=== Begin Enclosure ===

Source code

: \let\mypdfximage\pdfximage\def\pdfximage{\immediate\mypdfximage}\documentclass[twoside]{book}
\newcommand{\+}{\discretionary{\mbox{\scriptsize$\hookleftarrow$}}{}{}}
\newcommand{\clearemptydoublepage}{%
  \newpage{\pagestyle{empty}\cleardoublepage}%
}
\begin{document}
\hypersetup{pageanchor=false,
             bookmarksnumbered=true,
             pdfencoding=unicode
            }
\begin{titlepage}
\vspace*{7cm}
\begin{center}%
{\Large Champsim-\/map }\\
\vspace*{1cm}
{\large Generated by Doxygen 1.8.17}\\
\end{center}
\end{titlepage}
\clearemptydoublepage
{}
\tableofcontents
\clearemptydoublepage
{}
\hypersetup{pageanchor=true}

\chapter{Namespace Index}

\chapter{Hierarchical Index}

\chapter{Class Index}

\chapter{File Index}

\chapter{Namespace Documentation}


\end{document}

=== End Enclosure ===
=== Begin Enclosure ===

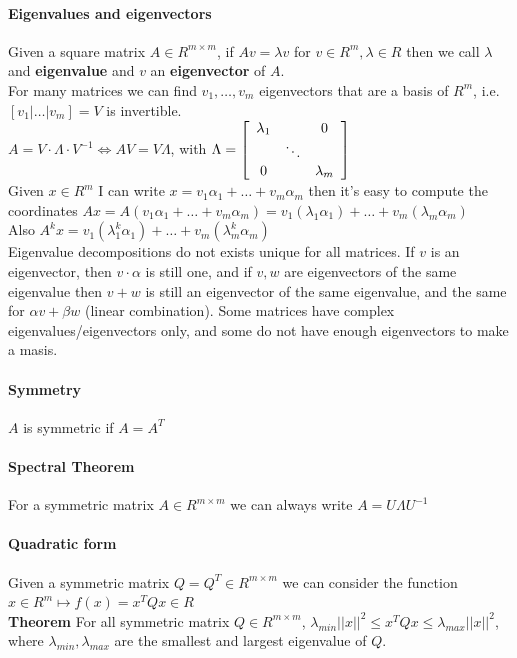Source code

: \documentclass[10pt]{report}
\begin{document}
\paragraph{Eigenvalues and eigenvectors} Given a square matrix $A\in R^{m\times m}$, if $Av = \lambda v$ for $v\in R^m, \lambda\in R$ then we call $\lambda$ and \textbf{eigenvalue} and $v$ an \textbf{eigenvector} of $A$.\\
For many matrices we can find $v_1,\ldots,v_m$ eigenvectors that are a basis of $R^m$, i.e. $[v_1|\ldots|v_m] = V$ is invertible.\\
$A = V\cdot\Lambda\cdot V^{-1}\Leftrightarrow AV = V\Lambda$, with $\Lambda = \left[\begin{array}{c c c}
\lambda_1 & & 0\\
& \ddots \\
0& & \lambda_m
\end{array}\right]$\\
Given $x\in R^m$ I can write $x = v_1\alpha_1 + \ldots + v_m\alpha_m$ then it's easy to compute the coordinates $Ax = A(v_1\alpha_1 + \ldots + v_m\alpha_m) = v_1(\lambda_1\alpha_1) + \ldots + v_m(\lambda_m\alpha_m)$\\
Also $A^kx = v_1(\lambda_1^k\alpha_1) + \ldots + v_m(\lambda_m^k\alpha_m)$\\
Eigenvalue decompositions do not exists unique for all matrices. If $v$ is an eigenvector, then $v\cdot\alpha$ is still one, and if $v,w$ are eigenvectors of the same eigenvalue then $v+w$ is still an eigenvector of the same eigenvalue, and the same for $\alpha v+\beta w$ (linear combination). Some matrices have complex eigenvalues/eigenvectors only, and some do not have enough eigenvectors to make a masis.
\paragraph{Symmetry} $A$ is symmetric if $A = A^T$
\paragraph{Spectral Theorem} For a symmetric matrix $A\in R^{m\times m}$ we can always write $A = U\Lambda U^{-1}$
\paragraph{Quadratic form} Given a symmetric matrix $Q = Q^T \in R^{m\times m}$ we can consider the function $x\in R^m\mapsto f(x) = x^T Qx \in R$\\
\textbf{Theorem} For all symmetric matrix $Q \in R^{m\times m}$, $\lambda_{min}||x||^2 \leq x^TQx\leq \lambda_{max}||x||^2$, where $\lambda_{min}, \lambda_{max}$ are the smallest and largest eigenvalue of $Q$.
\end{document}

=== End Enclosure ===

**What you have to do**
How many lines in the records hold the string "textbf"? Answer with only that number.

**Finished exercise**
2